### EXERCISE INPUTS
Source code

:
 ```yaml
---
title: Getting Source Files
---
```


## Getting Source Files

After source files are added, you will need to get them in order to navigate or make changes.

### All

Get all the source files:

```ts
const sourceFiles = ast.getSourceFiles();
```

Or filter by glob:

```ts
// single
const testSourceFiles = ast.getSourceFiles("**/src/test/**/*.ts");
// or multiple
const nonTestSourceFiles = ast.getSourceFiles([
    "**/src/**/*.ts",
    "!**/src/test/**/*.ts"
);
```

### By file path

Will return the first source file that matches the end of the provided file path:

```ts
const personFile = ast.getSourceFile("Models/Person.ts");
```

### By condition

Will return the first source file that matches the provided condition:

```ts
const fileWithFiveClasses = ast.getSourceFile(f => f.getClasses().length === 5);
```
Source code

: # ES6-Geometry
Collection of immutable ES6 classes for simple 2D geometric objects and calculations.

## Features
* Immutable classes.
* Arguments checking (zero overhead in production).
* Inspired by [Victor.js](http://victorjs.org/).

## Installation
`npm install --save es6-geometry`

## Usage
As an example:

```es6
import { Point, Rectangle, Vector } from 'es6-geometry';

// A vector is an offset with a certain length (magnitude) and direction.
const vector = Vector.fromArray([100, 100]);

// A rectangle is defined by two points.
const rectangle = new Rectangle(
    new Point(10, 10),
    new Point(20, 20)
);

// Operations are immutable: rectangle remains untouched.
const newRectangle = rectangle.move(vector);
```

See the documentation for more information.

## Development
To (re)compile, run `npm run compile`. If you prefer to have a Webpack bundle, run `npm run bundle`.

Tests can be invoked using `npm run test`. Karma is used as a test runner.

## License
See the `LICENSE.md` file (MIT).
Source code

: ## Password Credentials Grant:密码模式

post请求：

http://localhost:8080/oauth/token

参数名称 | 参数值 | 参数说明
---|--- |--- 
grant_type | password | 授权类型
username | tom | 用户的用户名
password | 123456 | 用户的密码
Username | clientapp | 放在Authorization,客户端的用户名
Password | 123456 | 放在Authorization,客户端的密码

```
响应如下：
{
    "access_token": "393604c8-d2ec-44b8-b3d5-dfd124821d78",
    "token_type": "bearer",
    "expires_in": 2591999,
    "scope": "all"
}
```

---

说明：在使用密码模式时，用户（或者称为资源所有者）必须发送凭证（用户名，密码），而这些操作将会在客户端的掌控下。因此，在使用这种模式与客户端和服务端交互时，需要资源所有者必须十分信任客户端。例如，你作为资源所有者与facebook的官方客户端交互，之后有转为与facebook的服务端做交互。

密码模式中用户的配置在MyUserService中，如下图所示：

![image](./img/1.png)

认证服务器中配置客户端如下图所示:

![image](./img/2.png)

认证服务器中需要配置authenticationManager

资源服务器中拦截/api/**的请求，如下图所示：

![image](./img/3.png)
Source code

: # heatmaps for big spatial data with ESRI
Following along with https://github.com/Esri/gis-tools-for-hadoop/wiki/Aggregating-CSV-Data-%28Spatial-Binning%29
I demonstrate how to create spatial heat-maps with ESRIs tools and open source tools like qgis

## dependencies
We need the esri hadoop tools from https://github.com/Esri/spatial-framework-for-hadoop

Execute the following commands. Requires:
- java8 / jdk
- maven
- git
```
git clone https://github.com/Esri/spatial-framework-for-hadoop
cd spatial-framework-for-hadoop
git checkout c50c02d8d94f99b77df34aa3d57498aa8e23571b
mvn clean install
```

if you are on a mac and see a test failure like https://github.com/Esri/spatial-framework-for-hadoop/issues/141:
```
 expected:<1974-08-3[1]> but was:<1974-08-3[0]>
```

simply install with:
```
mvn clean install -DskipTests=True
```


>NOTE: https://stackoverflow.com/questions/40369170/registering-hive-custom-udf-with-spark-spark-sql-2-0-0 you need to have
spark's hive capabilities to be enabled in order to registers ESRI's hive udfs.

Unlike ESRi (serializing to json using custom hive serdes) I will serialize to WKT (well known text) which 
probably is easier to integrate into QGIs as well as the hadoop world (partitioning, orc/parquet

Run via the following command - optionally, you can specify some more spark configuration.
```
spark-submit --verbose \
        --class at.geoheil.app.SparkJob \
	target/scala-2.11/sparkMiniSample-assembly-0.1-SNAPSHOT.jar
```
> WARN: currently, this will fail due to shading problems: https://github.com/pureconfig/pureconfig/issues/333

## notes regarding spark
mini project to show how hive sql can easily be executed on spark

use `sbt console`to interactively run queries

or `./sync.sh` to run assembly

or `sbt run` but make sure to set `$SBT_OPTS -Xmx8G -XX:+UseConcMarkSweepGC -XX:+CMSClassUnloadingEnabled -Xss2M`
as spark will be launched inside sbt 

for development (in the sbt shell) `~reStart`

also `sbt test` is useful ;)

### WHAT YOU WILL DO
Each line of the records that contains the string "const" must be copied.

### OUTPUT OF THE TASK
const sourceFiles = ast.getSourceFiles();
const testSourceFiles = ast.getSourceFiles("**/src/test/**/*.ts");
const nonTestSourceFiles = ast.getSourceFiles([
const personFile = ast.getSourceFile("Models/Person.ts");
const fileWithFiveClasses = ast.getSourceFile(f => f.getClasses().length === 5);
const vector = Vector.fromArray([100, 100]);
const rectangle = new Rectangle(
const newRectangle = rectangle.move(vector);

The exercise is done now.